(Document images with source code)
**********
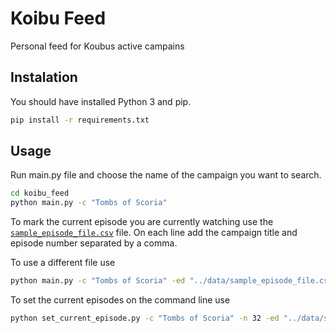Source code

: # Koibu Feed

Personal feed for Koubus active campains

## Instalation

You should have installed Python 3 and pip.

```bash
pip install -r requirements.txt
```

## Usage

Run main.py file and choose the name of the campaign you want to search.

```bash
cd koibu_feed
python main.py -c "Tombs of Scoria"
```

To mark the current episode you are currently watching use the
[`sample_episode_file.csv`](data/sample_episode_file.csv) file. On each line
add the campaign title and episode number separated by a comma.

To use a different file use

```bash
python main.py -c "Tombs of Scoria" -ed "../data/sample_episode_file.csv"
```

To set the current episodes on the command line use

```bash
python set_current_episode.py -c "Tombs of Scoria" -n 32 -ed "../data/sample_episode_file.csv"
```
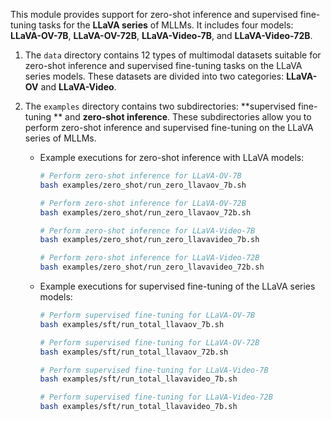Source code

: This module provides support for zero-shot inference and supervised fine-tuning tasks for the **LLaVA series** of MLLMs. It includes four models: **LLaVA-OV-7B**, **LLaVA-OV-72B**, **LLaVA-Video-7B**, and **LLaVA-Video-72B**.

1. The `data` directory contains 12 types of multimodal datasets suitable for zero-shot inference and supervised fine-tuning tasks on the LLaVA series models. These datasets are divided into two categories: **LLaVA-OV** and **LLaVA-Video**.

2. The `examples` directory contains two subdirectories: **supervised fine-tuning ** and **zero-shot inference**. These subdirectories allow you to perform zero-shot inference and supervised fine-tuning on the LLaVA series of MLLMs.

   - Example executions for zero-shot inference with LLaVA models:

     ```bash
     # Perform zero-shot inference for LLaVA-OV-7B
     bash examples/zero_shot/run_zero_llavaov_7b.sh
     
     # Perform zero-shot inference for LLaVA-OV-72B
     bash examples/zero_shot/run_zero_llavaov_72b.sh
     
     # Perform zero-shot inference for LLaVA-Video-7B
     bash examples/zero_shot/run_zero_llavavideo_7b.sh
     
     # Perform zero-shot inference for LLaVA-Video-72B
     bash examples/zero_shot/run_zero_llavavideo_72b.sh
     ```

   - Example executions for supervised fine-tuning of the LLaVA series models:

     ```bash
     # Perform supervised fine-tuning for LLaVA-OV-7B
     bash examples/sft/run_total_llavaov_7b.sh
     
     # Perform supervised fine-tuning for LLaVA-OV-72B
     bash examples/sft/run_total_llavaov_72b.sh
     
     # Perform supervised fine-tuning for LLaVA-Video-7B
     bash examples/sft/run_total_llavavideo_7b.sh
     
     # Perform supervised fine-tuning for LLaVA-Video-72B
     bash examples/sft/run_total_llavavideo_7b.sh
     ```
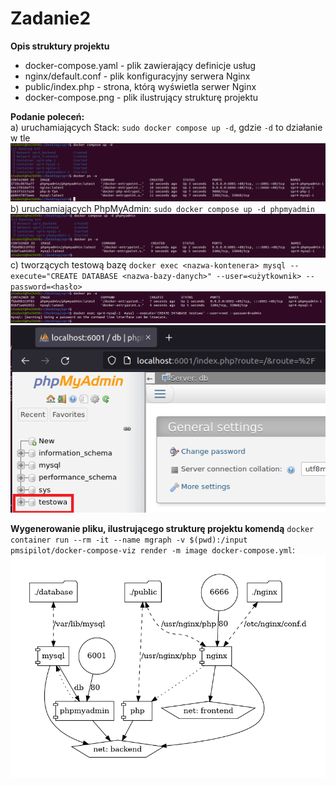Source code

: # Zadanie2

<b>Opis struktury projektu</b>
- docker-compose.yaml - plik zawierający definicje usług
- nginx/default.conf - plik konfiguracyjny serwera Nginx
- public/index.php - strona, którą wyświetla serwer Nginx
- docker-compose.png - plik ilustrujący strukturę projektu 


<b>Podanie poleceń:</b><br />
a) uruchamiających Stack: ```sudo docker compose up -d```, gdzie  ```-d``` to działanie w tle<br />
![polecenie1](https://github.com/AdrianSzafranski/sprawozdanie4-docker/blob/main/ssy/polecenie1.png)<br />
b) uruchamiających PhpMyAdmin: ```sudo docker compose up -d phpmyadmin```<br />
![polecenie2](https://github.com/AdrianSzafranski/sprawozdanie4-docker/blob/main/ssy/polecenie2.png)<br />
c) tworzących testową bazę ```docker exec <nazwa-kontenera> mysql --execute="CREATE DATABASE <nazwa-bazy-danych>" --user=<użytkownik> --password=<hasło>```<br />
![polecenie3_1](https://github.com/AdrianSzafranski/sprawozdanie4-docker/blob/main/ssy/polecenie3_1.png)<br />
![polecenie3_2](https://github.com/AdrianSzafranski/sprawozdanie4-docker/blob/main/ssy/polecenie3_2.png)<br />

<b>Wygenerowanie pliku, ilustrującego strukturę projektu komendą</b> ```docker container run --rm -it --name mgraph -v $(pwd):/input pmsipilot/docker-compose-viz render -m image docker-compose.yml```:<br />
![docker_compose.png](https://github.com/AdrianSzafranski/sprawozdanie4-docker/blob/main/docker-compose.png)<br />
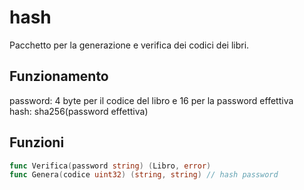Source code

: # hash
Pacchetto per la generazione e verifica dei codici dei libri.

## Funzionamento

password: 4 byte per il codice del libro e 16 per la password effettiva  
hash: sha256(password effettiva)

## Funzioni
```go
func Verifica(password string) (Libro, error)
func Genera(codice uint32) (string, string) // hash password
```

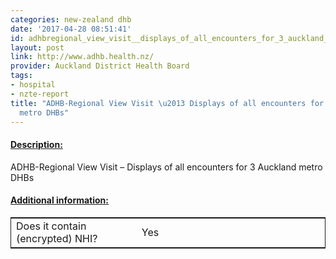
 ```yaml
---
categories: new-zealand dhb
date: '2017-04-28 08:51:41'
id: adhbregional_view_visit__displays_of_all_encounters_for_3_auckland_metro_dhbs
layout: post
link: http://www.adhb.health.nz/
provider: Auckland District Health Board
tags:
- hospital
- nzte-report
title: "ADHB-Regional View Visit \u2013 Displays of all encounters for 3 Auckland
  metro DHBs"
---
```



 <h4> <u>Description:</u> </h4>
ADHB-Regional View Visit – Displays of all encounters for 3 Auckland metro DHBs
 <h4> <u>Additional information:</u> </h4>
 <table style="border: 1px solid">
 <tr> <td width="40%"> Does it contain (encrypted) NHI? </td> <td>Yes</td> </tr>
 </table>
**********
Exact wording is required throughout: write out all the records, but no pictures.

- _SOLVED PROBLEM_
Source code

: # Koibu Feed

Personal feed for Koubus active campains

## Instalation

You should have installed Python 3 and pip.

```bash
pip install -r requirements.txt
```

## Usage

Run main.py file and choose the name of the campaign you want to search.

```bash
cd koibu_feed
python main.py -c "Tombs of Scoria"
```

To mark the current episode you are currently watching use the
[`sample_episode_file.csv`](data/sample_episode_file.csv) file. On each line
add the campaign title and episode number separated by a comma.

To use a different file use

```bash
python main.py -c "Tombs of Scoria" -ed "../data/sample_episode_file.csv"
```

To set the current episodes on the command line use

```bash
python set_current_episode.py -c "Tombs of Scoria" -n 32 -ed "../data/sample_episode_file.csv"
```
Source code

: This module provides support for zero-shot inference and supervised fine-tuning tasks for the **LLaVA series** of MLLMs. It includes four models: **LLaVA-OV-7B**, **LLaVA-OV-72B**, **LLaVA-Video-7B**, and **LLaVA-Video-72B**.

1. The `data` directory contains 12 types of multimodal datasets suitable for zero-shot inference and supervised fine-tuning tasks on the LLaVA series models. These datasets are divided into two categories: **LLaVA-OV** and **LLaVA-Video**.

2. The `examples` directory contains two subdirectories: **supervised fine-tuning ** and **zero-shot inference**. These subdirectories allow you to perform zero-shot inference and supervised fine-tuning on the LLaVA series of MLLMs.

   - Example executions for zero-shot inference with LLaVA models:

     ```bash
     # Perform zero-shot inference for LLaVA-OV-7B
     bash examples/zero_shot/run_zero_llavaov_7b.sh
     
     # Perform zero-shot inference for LLaVA-OV-72B
     bash examples/zero_shot/run_zero_llavaov_72b.sh
     
     # Perform zero-shot inference for LLaVA-Video-7B
     bash examples/zero_shot/run_zero_llavavideo_7b.sh
     
     # Perform zero-shot inference for LLaVA-Video-72B
     bash examples/zero_shot/run_zero_llavavideo_72b.sh
     ```

   - Example executions for supervised fine-tuning of the LLaVA series models:

     ```bash
     # Perform supervised fine-tuning for LLaVA-OV-7B
     bash examples/sft/run_total_llavaov_7b.sh
     
     # Perform supervised fine-tuning for LLaVA-OV-72B
     bash examples/sft/run_total_llavaov_72b.sh
     
     # Perform supervised fine-tuning for LLaVA-Video-7B
     bash examples/sft/run_total_llavavideo_7b.sh
     
     # Perform supervised fine-tuning for LLaVA-Video-72B
     bash examples/sft/run_total_llavavideo_7b.sh
     ```
Source code

: # Zadanie2

<b>Opis struktury projektu</b>
- docker-compose.yaml - plik zawierający definicje usług
- nginx/default.conf - plik konfiguracyjny serwera Nginx
- public/index.php - strona, którą wyświetla serwer Nginx
- docker-compose.png - plik ilustrujący strukturę projektu 


<b>Podanie poleceń:</b><br />
a) uruchamiających Stack: ```sudo docker compose up -d```, gdzie  ```-d``` to działanie w tle<br />
![polecenie1](https://github.com/AdrianSzafranski/sprawozdanie4-docker/blob/main/ssy/polecenie1.png)<br />
b) uruchamiających PhpMyAdmin: ```sudo docker compose up -d phpmyadmin```<br />
![polecenie2](https://github.com/AdrianSzafranski/sprawozdanie4-docker/blob/main/ssy/polecenie2.png)<br />
c) tworzących testową bazę ```docker exec <nazwa-kontenera> mysql --execute="CREATE DATABASE <nazwa-bazy-danych>" --user=<użytkownik> --password=<hasło>```<br />
![polecenie3_1](https://github.com/AdrianSzafranski/sprawozdanie4-docker/blob/main/ssy/polecenie3_1.png)<br />
![polecenie3_2](https://github.com/AdrianSzafranski/sprawozdanie4-docker/blob/main/ssy/polecenie3_2.png)<br />

<b>Wygenerowanie pliku, ilustrującego strukturę projektu komendą</b> ```docker container run --rm -it --name mgraph -v $(pwd):/input pmsipilot/docker-compose-viz render -m image docker-compose.yml```:<br />
![docker_compose.png](https://github.com/AdrianSzafranski/sprawozdanie4-docker/blob/main/docker-compose.png)<br />
Source code

: # hash
Pacchetto per la generazione e verifica dei codici dei libri.

## Funzionamento

password: 4 byte per il codice del libro e 16 per la password effettiva  
hash: sha256(password effettiva)

## Funzioni
```go
func Verifica(password string) (Libro, error)
func Genera(codice uint32) (string, string) // hash password
```

 ```yaml
---
categories: new-zealand dhb
date: '2017-04-28 08:51:41'
id: adhbregional_view_visit__displays_of_all_encounters_for_3_auckland_metro_dhbs
layout: post
link: http://www.adhb.health.nz/
provider: Auckland District Health Board
tags:
- hospital
- nzte-report
title: "ADHB-Regional View Visit \u2013 Displays of all encounters for 3 Auckland
  metro DHBs"
---
```



 <h4> <u>Description:</u> </h4>
ADHB-Regional View Visit – Displays of all encounters for 3 Auckland metro DHBs
 <h4> <u>Additional information:</u> </h4>
 <table style="border: 1px solid">
 <tr> <td width="40%"> Does it contain (encrypted) NHI? </td> <td>Yes</td> </tr>
 </table>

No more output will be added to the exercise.